Das war es zum Profifußball. Hochspannend ist es aber natürlich auch im Amateurbereich beginnend mit Regional- und Oberligen bis ganz nach unten:
Hier wird es sicher flächendeckend zu einem Abbruch kommen. Dann geht es nur noch um die Wertung. (Dass Bayern die Saison im September fortsetzen will, halte ich übrigens für einen schlechten Scherz.) Von den Landesligen abwärts wird eine komplette Annullierung sicherlich ohne allzu große Aufregung möglich sein, weil schlicht die öffentliche Aufmerksamkeit fehlt. Bei Regional- und Oberligen wird man wohl die aktuellen Tabellen nehmen und dann Punkte durch Spiele teilen, um eine grade Tabelle zu haben. Die Relegationsspiele wird man dann noch ohne Zuschauer spielen lassen. Das hieße, die Aufsteiger in die 3. Liga wären:
- Türkgücü München (so sie denn ein Stadion vorweisen könnten, sonst der 1. FC Schweinfurt) in Bayern
- VfB Lübeck im Norden
- 1. FC Saarbrücken im Südwesten
- Dazu der Sieger der Relegation zwischen Lok Leipzig (Nordost) und dem SC Verl (West - so sie denn ein Stadion vorweisen könnten, sonst Rot-Weiss Essen)
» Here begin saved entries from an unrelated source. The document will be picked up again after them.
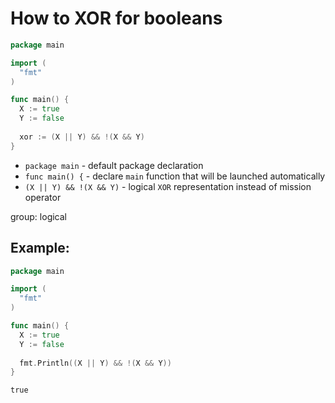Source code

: # How to XOR for booleans

```go
package main

import (
  "fmt"
)

func main() {
  X := true
  Y := false
  
  xor := (X || Y) && !(X && Y)
}
```

- `package main` - default package declaration
- `func main() {` - declare `main` function that will be launched automatically
- `(X || Y) && !(X && Y)` - logical `XOR` representation instead of mission operator

group: logical

## Example: 
```go
package main

import (
  "fmt"
)

func main() {
  X := true
  Y := false
  
  fmt.Println((X || Y) && !(X && Y))
}
```
```
true

```

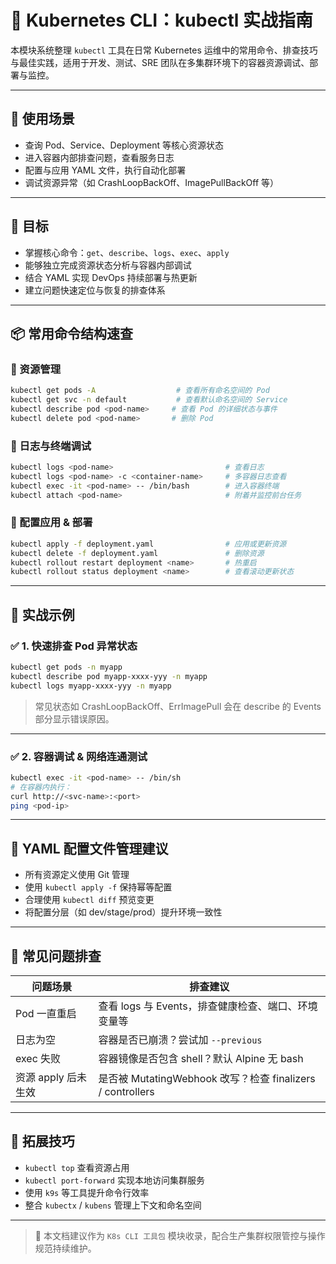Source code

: # 📘 Kubernetes CLI：kubectl 实战指南

本模块系统整理 `kubectl` 工具在日常 Kubernetes 运维中的常用命令、排查技巧与最佳实践，适用于开发、测试、SRE 团队在多集群环境下的容器资源调试、部署与监控。

---

## 📌 使用场景

- 查询 Pod、Service、Deployment 等核心资源状态
- 进入容器内部排查问题，查看服务日志
- 配置与应用 YAML 文件，执行自动化部署
- 调试资源异常（如 CrashLoopBackOff、ImagePullBackOff 等）

---

## 🎯 目标

- 掌握核心命令：`get`、`describe`、`logs`、`exec`、`apply`
- 能够独立完成资源状态分析与容器内部调试
- 结合 YAML 实现 DevOps 持续部署与热更新
- 建立问题快速定位与恢复的排查体系

---

## 📦 常用命令结构速查

### 🎯 资源管理

```bash
kubectl get pods -A                  # 查看所有命名空间的 Pod
kubectl get svc -n default           # 查看默认命名空间的 Service
kubectl describe pod <pod-name>     # 查看 Pod 的详细状态与事件
kubectl delete pod <pod-name>       # 删除 Pod
```

### 🎯 日志与终端调试

```bash
kubectl logs <pod-name>                         # 查看日志
kubectl logs <pod-name> -c <container-name>     # 多容器日志查看
kubectl exec -it <pod-name> -- /bin/bash        # 进入容器终端
kubectl attach <pod-name>                       # 附着并监控前台任务
```

### 🎯 配置应用 & 部署

```bash
kubectl apply -f deployment.yaml                # 应用或更新资源
kubectl delete -f deployment.yaml               # 删除资源
kubectl rollout restart deployment <name>       # 热重启
kubectl rollout status deployment <name>        # 查看滚动更新状态
```

---

## 🧪 实战示例

### ✅ 1. 快速排查 Pod 异常状态

```bash
kubectl get pods -n myapp
kubectl describe pod myapp-xxxx-yyy -n myapp
kubectl logs myapp-xxxx-yyy -n myapp
```

> 常见状态如 CrashLoopBackOff、ErrImagePull 会在 describe 的 Events 部分显示错误原因。

---

### ✅ 2. 容器调试 & 网络连通测试

```bash
kubectl exec -it <pod-name> -- /bin/sh
# 在容器内执行：
curl http://<svc-name>:<port>
ping <pod-ip>
```

---

## 🧩 YAML 配置文件管理建议

- 所有资源定义使用 Git 管理
- 使用 `kubectl apply -f` 保持幂等配置
- 合理使用 `kubectl diff` 预览变更
- 将配置分层（如 dev/stage/prod）提升环境一致性

---

## 🚨 常见问题排查

| 问题场景            | 排查建议                                                   |
| ------------------- | ---------------------------------------------------------- |
| Pod 一直重启        | 查看 logs 与 Events，排查健康检查、端口、环境变量等        |
| 日志为空            | 容器是否已崩溃？尝试加 `--previous`                        |
| exec 失败           | 容器镜像是否包含 shell？默认 Alpine 无 bash                |
| 资源 apply 后未生效 | 是否被 MutatingWebhook 改写？检查 finalizers / controllers |

---

## 🧠 拓展技巧

- `kubectl top` 查看资源占用
- `kubectl port-forward` 实现本地访问集群服务
- 使用 `k9s` 等工具提升命令行效率
- 整合 `kubectx` / `kubens` 管理上下文和命名空间

---

> 📁 本文档建议作为 `K8s CLI 工具包` 模块收录，配合生产集群权限管控与操作规范持续维护。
Würde die Hinrundentabelle zum Maßstab genommen, hießen die Aufsteiger:
- Türkgücü München (so sie denn ein Stadion vorweisen könnten, sonst die SpVgg Bayreuth) in Bayern
- VfB Lübeck im Norden
- 1. FC Saarbrücken im Südwesten
- Dazu der Sieger der Relegation zwischen der VSG Altglienicke (Nordost) und dem SC Verl (West - so sie denn ein Stadion vorweisen könnten, sonst Rot-Weiss Essen)
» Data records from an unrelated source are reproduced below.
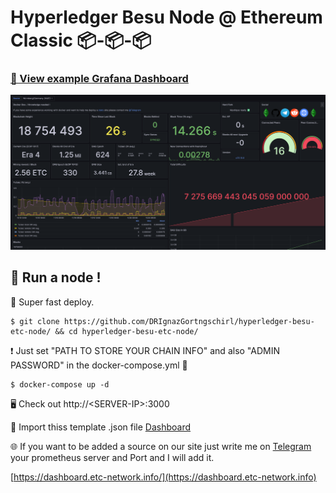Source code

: # Hyperledger Besu Node @ Ethereum Classic 📦-📦-📦

### [👀 View example Grafana Dashboard](https://dashboard.etc-network.info/d/5S-6O8VZk/hyperledger-besu-nodes-at-ethereum-classic?orgId=1&refresh=5s)


![etc-is-comming](https://github.com/DRIgnazGortngschirl/hyperledger-besu-etc-node/blob/main/grafahna-dashboard.png)



## 🏃 Run a node !

🚀 Super fast deploy. 

```
$ git clone https://github.com/DRIgnazGortngschirl/hyperledger-besu-etc-node/ && cd hyperledger-besu-etc-node/
```

❗ Just set "PATH TO STORE YOUR CHAIN INFO" and also "ADMIN PASSWORD" in the docker-compose.yml 🐳

```
$ docker-compose up -d 
```

🖥 Check out http://\<SERVER-IP>:3000 

📝 Import thiss template .json file [Dashboard](https://gist.githubusercontent.com/DRIgnazGortngschirl/66eaa61b34c9d5c21fc79a1ca1e5b134/raw/bcfbbc3c21c1952c92f7d7a499f7eaeb7fda82a3/gistfile1.txt)

🌐 If you want to be added a source on our site just write me on [Telegram](https:/t.me/MarioMichel) your prometheus server and Port and I will add it.

[https://dashboard.etc-network.info/](https://dashboard.etc-network.info)
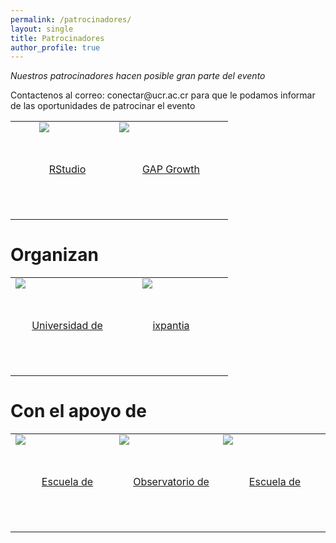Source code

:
 ```yaml
---
permalink: /patrocinadores/
layout: single
title: Patrocinadores
author_profile: true
---
```


*Nuestros patrocinadores hacen posible gran parte del evento*

<p>Contactenos al correo: conectar@ucr.ac.cr para que le podamos informar de las oportunidades de patrocinar el evento</p>

<table>
  <tr> <td>     <a href="https://www.rstudio.com" style="display: block;width: 150px;height: 150px;text-align: center;vertical-align: middle;line-height: 150px" itemprop="url" target="_blank">
      <img src="https://www.conectar2019.org/img/rstudio_logo.png" alt="RStudio" style="max-width: 100%;position: relative;top: -1px;" itemprop="image">
    </a> </td> <td> <a href="https://www.growthaccelerationpartners.com" style="display: block;width: 150px;height: 150px;text-align: center;vertical-align: middle;line-height: 150px"  itemprop="url" target="_blank">
      <img src="https://www.conectar2019.org/img/GAP.png" alt="GAP Growth Acceleration Partners" style="max-width: 100%;position: relative;top: -1px;" itemprop="image"> </a> </td> <td>  </td> </tr>
</table>
  
# Organizan   

<table>
  <tr> <td>     <a href="https://www.ucr.ac.cr" style="display: block;width: 150px;height: 150px;text-align: center;vertical-align: middle;line-height: 150px" itemprop="url" target="_blank">
      <img src="https://www.conectar2019.org/img/ucr.jpeg" alt="Universidad de Costa Rica" style="max-width: 100%;position: relative;top: -1px;" itemprop="image">
    </a> </td> <td> <a href="https://www.ixpantia.com" style="display: block;width: 150px;height: 150px;text-align: center;vertical-align: middle;line-height: 150px"  itemprop="url" target="_blank">
      <img src="https://www.conectar2019.org/img/ixpantia.png" alt="ixpantia" style="max-width: 100%;position: relative;top: -1px;" itemprop="image"> </a> </td> <td>  </td> </tr>
</table>

# Con el apoyo de 

<table>
  <tr> <td> <a href="http://estadistica.ucr.ac.cr/index.php/es/" style="display: block;width: 150px;height: 150px;text-align: center;vertical-align: middle;line-height: 150px" itemprop="url" target="_blank">
      <img src="https://www.conectar2019.org/img/EES-escuela-estadistica-horizontal.png" alt="Escuela de Estadística" style="max-width: 100%;position: relative;top: -1px;"  itemprop="image"> </a> </td> 
       <td> <a href="http://www.odd.ucr.ac.cr" style="display: block;width: 150px;height: 150px;text-align: center;vertical-align: middle;line-height: 150px" itemprop="url" target="_blank">
      <img src="https://www.conectar2019.org/img/logo_odd.png" alt="Observatorio de Desarrollo" style="max-width: 100%;position: relative;top: -1px;"  itemprop="image"> </a> </td> 
       <td> <a href="http://www.eap.ucr.ac.cr/" style="display: block;width: 150px;height: 150px;text-align: center;vertical-align: middle;line-height: 150px" itemprop="url" target="_blank">
      <img src="/ConectaR2021/assets/images/APublica.jpeg" alt="Escuela de Administración Pública" style="max-width: 100%;position: relative;top: -1px;"  itemprop="image"> </a>  </td> 
       <td> <a href="https://cicap.ucr.ac.cr/web/" style="display: block;width: 150px;height: 150px;text-align: center;vertical-align: middle;line-height: 150px" itemprop="url" target="_blank">
      <img src="/ConectaR2021/assets/images/CICAP.png" alt="CICAP" style="max-width: 100%;position: relative;top: -1px;"  itemprop="image"> </a>  </td>
  </tr>
</table>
Aus der Oberliga Niedersachsen würde dann der VfV Hildesheim aufsteigen. Und die Aufstiegsrelegationspaarung hieße, durchaus attraktiv, Atlas Delmenhorst gegen Altona 93.
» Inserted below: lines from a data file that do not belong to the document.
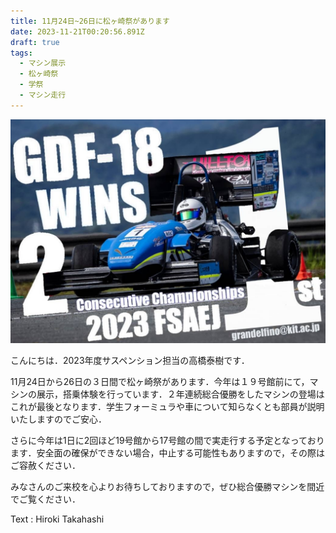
 ```yaml
---
title: 11月24日~26日に松ヶ崎祭があります
date: 2023-11-21T00:20:56.891Z
draft: true
tags:
  - マシン展示
  - 松ヶ崎祭
  - 学祭
  - マシン走行
---
```

![](482166808330109387.jpg)

こんにちは．2023年度サスペンション担当の高橋泰樹です．

11月24日から26日の３日間で松ヶ崎祭があります．今年は１９号館前にて，マシンの展示，搭乗体験を行っています．２年連続総合優勝をしたマシンの登場はこれが最後となります．学生フォーミュラや車について知らなくとも部員が説明いたしますのでご安心．

さらに今年は1日に2回ほど19号館から17号館の間で実走行する予定となっております．安全面の確保ができない場合，中止する可能性もありますので，その際はご容赦ください．

みなさんのご来校を心よりお待ちしておりますので，ぜひ総合優勝マシンを間近でご覧ください．

T﻿ext : Hiroki Takahashi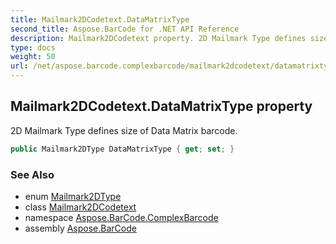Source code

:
 ```yaml
---
title: Mailmark2DCodetext.DataMatrixType
second_title: Aspose.BarCode for .NET API Reference
description: Mailmark2DCodetext property. 2D Mailmark Type defines size of Data Matrix barcode
type: docs
weight: 50
url: /net/aspose.barcode.complexbarcode/mailmark2dcodetext/datamatrixtype/
---
```

## Mailmark2DCodetext.DataMatrixType property

2D Mailmark Type defines size of Data Matrix barcode.

```csharp
public Mailmark2DType DataMatrixType { get; set; }
```

### See Also

* enum [Mailmark2DType](../../mailmark2dtype/)
* class [Mailmark2DCodetext](../)
* namespace [Aspose.BarCode.ComplexBarcode](../../../aspose.barcode.complexbarcode/)
* assembly [Aspose.BarCode](../../../)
Das ist für mich das wahrscheinlichste aller Szenarien. Aber es ist natürlich brutal schwer, überall faire und ligenübergreifend zusammenpassende Lösungen zu finden. Fragen über Fragen. Spannende Situation. Glück auf!
Ein Letztes: Sämtliche Pokalwettbewerbe ab Halbfinale sollte man ohne Zuschauer austragen lassen. Da wäre ein Abbruch, der im Pokal ja automatisch einer Annullierung gleichkommt, mMn nicht vertretbar. Ob das wahrscheinlich ist, ist aber natürlich eine andere Frage. Vielleicht kommt ja auch noch jemand auf die Idee, den DFB-Pokal für nächste Saison auszusetzen, weil die Ligen so viele Teilnehmer haben, dass es eh schon fast zu viele Spiele gibt. Dann könnte man den Landespokal jetzt natürlich leichter abbrechen. Hach, es ist alles nicht leicht.